### ASSIGNED TASK
If a line in the records below holds the word "subObject", copy it.

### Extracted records
════════════════════
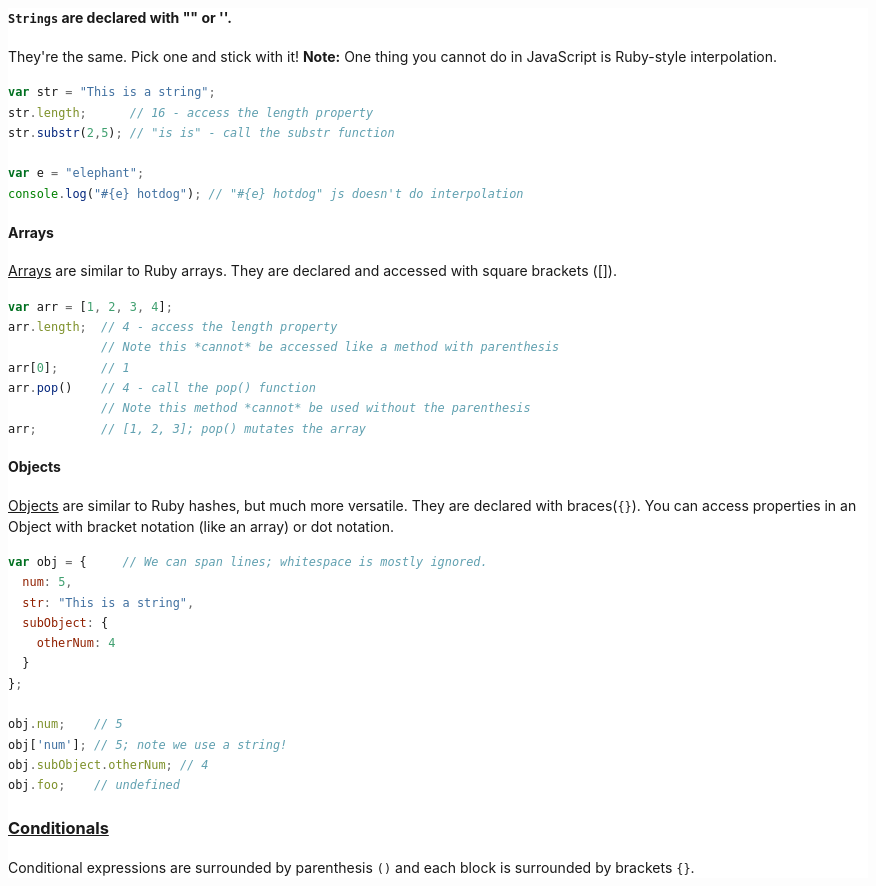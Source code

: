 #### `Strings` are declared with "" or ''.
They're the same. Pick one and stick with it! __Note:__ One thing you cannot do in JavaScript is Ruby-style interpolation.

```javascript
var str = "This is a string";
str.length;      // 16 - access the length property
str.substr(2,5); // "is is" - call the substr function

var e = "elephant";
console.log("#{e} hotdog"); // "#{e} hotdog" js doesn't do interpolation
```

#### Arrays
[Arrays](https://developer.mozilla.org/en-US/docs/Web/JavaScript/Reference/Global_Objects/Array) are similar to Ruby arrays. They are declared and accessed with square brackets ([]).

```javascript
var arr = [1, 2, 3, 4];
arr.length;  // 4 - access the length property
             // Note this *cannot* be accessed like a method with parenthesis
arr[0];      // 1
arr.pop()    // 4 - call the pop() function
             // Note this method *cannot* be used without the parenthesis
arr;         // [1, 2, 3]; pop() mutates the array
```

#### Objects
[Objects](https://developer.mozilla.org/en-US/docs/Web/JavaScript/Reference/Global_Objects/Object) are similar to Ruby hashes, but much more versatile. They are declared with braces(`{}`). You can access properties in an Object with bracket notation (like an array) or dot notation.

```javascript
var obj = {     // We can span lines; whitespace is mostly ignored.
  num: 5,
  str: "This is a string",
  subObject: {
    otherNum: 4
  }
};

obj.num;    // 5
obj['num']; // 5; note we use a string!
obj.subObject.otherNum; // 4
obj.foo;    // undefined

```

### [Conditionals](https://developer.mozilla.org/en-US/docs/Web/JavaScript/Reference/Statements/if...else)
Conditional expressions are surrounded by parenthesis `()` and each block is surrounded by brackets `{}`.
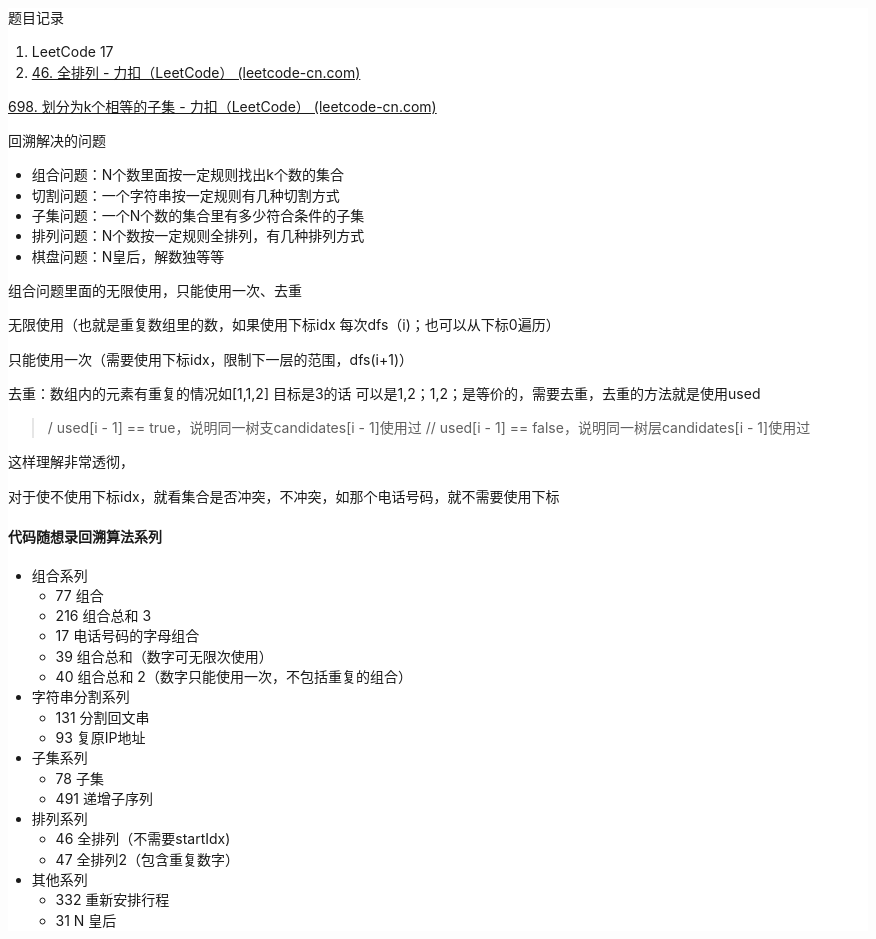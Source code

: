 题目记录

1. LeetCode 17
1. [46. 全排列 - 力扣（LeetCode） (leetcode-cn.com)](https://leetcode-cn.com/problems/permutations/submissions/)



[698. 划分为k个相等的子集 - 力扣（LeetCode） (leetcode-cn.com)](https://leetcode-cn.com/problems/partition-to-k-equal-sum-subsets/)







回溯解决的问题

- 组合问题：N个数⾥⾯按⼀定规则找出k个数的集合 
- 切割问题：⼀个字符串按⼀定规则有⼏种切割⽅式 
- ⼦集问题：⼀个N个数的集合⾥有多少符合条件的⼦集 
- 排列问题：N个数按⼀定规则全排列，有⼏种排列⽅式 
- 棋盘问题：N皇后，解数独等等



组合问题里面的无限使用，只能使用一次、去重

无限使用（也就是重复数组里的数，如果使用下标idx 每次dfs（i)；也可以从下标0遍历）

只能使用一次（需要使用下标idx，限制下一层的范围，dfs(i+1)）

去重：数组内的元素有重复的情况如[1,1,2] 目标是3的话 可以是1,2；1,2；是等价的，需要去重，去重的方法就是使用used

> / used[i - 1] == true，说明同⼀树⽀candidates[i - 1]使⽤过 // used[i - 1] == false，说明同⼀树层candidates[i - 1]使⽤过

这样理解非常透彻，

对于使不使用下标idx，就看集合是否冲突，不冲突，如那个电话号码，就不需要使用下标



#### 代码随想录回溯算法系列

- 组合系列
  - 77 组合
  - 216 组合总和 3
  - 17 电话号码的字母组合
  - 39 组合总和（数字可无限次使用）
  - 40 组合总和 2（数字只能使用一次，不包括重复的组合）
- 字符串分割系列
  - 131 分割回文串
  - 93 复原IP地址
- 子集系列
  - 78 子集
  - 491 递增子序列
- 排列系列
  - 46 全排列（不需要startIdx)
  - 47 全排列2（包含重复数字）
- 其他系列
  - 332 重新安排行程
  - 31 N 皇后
════════════════════
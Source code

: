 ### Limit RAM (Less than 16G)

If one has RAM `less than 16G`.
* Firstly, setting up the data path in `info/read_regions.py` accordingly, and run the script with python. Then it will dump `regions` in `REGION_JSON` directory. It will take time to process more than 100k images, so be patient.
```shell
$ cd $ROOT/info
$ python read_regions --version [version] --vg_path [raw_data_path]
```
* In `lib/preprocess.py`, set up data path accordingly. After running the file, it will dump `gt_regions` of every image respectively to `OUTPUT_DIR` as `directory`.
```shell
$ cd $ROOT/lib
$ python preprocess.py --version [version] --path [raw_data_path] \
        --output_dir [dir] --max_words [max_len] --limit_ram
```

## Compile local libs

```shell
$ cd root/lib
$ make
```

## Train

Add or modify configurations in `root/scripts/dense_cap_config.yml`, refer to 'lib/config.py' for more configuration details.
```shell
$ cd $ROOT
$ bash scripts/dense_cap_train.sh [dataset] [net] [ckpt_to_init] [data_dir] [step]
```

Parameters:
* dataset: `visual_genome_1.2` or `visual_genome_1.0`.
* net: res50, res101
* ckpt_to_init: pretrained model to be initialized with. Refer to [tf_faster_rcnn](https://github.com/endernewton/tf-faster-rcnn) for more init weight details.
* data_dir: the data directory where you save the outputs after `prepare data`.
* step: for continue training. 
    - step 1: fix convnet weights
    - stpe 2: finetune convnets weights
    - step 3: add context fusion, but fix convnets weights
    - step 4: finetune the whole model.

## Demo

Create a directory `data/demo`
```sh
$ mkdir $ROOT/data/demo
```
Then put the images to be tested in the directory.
════════════════════
### ANSWER
  subObject: {
obj.subObject.otherNum; // 4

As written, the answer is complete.